Now he was the one whose cheeks warmed.
“We have top-of-the-line security,” she said. “I’ll be fine.”
“I—” He swallowed and straightened. “So will I.”
“Why wouldn’t you be?”
That was a conversation he didn’t plan on having.
“I—uh—I meant I wouldn’t interfere with your day. Do you have a computer in your room? There are things I can work on.”
“Uh-huh.” Her gaze went to his holster. “You’re going to have to lose the gun.”
“No, thank you.”
“You aren’t getting that through the metal detector.”
“I’m one of the good guys.”
“A metal detector can’t tell good from bad. It only knows metal.”
“What if the
Venatores Mali
come?

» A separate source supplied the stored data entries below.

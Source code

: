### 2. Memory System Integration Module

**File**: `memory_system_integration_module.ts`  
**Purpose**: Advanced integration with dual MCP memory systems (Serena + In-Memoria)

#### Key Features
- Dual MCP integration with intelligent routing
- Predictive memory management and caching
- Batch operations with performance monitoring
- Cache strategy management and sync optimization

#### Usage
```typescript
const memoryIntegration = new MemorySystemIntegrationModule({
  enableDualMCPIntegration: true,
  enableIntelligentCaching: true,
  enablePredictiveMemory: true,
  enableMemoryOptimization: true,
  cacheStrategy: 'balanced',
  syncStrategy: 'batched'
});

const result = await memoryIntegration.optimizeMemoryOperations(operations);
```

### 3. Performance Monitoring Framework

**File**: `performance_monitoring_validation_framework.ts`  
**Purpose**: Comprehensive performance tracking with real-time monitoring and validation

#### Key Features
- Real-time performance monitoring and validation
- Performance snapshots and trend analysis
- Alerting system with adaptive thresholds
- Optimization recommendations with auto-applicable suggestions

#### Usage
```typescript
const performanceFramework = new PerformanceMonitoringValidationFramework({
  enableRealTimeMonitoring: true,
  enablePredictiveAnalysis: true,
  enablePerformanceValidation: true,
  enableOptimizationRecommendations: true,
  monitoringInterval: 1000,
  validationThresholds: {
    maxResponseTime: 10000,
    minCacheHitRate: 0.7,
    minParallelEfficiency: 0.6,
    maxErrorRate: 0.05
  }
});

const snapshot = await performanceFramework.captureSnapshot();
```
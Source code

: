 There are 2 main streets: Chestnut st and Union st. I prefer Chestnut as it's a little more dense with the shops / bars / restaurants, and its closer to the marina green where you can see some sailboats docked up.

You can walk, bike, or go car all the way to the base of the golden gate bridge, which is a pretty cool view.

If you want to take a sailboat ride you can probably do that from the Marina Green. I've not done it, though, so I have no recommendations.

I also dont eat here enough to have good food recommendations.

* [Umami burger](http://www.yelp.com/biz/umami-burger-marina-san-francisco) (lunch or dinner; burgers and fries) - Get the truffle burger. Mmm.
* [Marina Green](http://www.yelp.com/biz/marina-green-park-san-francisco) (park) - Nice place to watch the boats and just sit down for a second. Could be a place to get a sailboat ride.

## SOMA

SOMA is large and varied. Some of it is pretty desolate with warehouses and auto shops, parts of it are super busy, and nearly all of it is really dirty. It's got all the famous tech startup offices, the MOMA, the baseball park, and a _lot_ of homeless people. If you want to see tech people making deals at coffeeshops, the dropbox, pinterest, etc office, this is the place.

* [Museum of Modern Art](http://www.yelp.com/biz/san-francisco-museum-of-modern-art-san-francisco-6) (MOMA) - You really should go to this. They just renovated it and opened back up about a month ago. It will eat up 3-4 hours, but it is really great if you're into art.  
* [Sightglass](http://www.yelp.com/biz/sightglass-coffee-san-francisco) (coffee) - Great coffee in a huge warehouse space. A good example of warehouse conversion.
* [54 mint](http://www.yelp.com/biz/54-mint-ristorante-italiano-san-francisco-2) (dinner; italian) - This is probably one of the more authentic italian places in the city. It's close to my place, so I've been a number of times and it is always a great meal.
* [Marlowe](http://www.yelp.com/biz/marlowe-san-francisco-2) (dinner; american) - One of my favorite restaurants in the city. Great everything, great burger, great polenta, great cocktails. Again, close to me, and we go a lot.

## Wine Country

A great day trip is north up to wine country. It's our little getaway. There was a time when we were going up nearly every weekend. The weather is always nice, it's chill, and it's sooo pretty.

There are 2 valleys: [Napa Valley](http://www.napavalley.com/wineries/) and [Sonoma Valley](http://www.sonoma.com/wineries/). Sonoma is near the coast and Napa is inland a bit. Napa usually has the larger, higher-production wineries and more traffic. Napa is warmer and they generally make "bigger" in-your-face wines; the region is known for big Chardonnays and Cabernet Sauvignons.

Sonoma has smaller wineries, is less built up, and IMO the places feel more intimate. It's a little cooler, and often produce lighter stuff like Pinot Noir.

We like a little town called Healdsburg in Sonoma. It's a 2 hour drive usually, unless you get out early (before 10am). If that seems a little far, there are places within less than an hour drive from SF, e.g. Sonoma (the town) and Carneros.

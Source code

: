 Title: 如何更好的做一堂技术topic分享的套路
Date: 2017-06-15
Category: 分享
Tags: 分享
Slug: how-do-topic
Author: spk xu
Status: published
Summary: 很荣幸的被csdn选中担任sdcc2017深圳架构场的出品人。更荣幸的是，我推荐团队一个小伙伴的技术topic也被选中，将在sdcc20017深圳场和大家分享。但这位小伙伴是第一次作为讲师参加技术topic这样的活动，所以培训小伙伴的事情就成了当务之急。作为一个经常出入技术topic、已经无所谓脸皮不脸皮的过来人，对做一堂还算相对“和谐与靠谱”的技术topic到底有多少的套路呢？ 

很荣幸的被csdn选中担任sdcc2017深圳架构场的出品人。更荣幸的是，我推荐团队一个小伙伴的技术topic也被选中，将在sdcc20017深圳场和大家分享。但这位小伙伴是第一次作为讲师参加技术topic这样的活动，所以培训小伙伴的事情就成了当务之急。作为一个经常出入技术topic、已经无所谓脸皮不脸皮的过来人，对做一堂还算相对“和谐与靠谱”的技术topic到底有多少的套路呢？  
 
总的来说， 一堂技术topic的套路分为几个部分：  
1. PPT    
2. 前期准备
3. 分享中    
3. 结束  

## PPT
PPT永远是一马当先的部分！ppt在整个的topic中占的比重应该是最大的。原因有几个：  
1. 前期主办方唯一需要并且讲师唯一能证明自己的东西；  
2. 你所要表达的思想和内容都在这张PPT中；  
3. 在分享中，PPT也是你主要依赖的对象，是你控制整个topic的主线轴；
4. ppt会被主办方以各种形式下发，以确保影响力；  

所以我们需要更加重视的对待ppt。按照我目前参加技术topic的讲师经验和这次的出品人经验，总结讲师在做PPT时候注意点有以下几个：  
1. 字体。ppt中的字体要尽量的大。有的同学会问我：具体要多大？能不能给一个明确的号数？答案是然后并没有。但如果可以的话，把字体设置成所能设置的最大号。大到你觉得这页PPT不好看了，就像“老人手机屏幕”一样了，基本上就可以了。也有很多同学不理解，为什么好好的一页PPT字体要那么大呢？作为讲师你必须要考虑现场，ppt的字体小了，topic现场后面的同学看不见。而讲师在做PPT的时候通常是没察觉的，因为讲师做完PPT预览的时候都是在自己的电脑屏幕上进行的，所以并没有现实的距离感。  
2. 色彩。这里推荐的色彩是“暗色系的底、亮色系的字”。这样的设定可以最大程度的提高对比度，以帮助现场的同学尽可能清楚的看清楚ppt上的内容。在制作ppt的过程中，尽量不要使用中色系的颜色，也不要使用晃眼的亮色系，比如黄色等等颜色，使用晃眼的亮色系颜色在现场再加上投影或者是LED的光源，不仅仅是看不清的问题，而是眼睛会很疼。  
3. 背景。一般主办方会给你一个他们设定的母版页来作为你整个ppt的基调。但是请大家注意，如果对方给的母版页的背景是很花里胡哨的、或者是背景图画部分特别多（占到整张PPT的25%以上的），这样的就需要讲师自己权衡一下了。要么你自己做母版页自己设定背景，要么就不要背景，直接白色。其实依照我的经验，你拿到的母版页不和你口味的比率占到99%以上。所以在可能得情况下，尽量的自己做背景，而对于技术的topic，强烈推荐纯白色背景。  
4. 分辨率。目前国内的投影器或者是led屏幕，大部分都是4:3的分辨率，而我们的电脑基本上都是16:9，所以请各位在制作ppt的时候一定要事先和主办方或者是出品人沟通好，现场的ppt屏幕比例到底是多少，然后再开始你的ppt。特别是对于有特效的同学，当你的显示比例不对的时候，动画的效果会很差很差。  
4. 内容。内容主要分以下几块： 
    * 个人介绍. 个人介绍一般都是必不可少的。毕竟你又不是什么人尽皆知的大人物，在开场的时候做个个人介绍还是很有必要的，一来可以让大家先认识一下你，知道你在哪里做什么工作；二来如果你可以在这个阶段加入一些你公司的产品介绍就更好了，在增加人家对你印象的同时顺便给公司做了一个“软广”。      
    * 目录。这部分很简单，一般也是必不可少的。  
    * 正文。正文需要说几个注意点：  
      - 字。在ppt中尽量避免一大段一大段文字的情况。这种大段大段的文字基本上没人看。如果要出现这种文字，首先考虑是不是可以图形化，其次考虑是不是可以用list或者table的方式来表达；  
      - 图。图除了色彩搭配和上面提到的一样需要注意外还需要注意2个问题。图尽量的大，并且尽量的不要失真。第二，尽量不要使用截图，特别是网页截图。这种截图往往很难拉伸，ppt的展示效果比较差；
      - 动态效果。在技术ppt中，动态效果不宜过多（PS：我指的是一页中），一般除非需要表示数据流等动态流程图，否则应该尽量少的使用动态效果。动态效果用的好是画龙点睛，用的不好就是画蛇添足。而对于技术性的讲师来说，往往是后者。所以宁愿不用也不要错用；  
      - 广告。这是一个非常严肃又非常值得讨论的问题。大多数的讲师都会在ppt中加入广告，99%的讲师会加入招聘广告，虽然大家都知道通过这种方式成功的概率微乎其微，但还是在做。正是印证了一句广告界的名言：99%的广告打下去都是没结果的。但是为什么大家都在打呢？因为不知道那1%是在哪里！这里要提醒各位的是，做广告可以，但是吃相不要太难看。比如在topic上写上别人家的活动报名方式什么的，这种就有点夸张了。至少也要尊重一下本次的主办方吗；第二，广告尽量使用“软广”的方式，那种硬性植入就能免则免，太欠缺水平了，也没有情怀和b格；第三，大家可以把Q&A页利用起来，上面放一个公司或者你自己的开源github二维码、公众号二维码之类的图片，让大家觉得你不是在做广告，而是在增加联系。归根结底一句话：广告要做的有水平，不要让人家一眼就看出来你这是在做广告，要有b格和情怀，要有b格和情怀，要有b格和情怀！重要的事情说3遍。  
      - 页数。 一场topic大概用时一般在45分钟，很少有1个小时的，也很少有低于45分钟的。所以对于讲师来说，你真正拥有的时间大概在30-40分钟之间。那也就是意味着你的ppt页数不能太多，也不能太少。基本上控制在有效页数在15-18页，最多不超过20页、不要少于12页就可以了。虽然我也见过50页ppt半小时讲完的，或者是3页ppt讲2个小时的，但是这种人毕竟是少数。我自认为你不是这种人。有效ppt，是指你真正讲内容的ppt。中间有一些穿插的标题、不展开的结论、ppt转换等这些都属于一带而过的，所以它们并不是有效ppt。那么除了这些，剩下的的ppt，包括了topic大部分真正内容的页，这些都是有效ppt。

They have guns.”
“So far, they don’t.” She held up her hand before he could protest. “They won’t get a knife through security either.” She set her fingertips on his arm. “Put it away, please. It makes me nervous to have a gun in a kindergarten class.” Her lips tightened. “In any class.”
“I could be a guest speaker. Cop for a day. The kids will love it. I’ll answer questions.”
A bead of sweat ran down his cheek. He felt a little ill. The idea of going inside was bad enough. But talking to them, listening to them, learning their names, seeing their faces—
“What’s wrong?”
He swallowed or tried to. His throat was so tight he coughed instead. Her expression told him that this was a fight he wasn’t going to win. In truth, he was afraid he’d be so distracted by the kids, he might not keep as sharp an eye as he needed to on his weapon.
Bobby withdrew his gun, popped the trunk, and stowed it.
“Thank you.” She began to reach for his hand, glanced about, thought better of it and led the way inside.
By the time they reached her classroom, Bobby had broken out in a cold sweat all over, and the tightness in his throat had spread to his chest. If he hadn’t felt this way before—every time he saw kids the age of his daughter when she died—he’d think he was having a heart attack.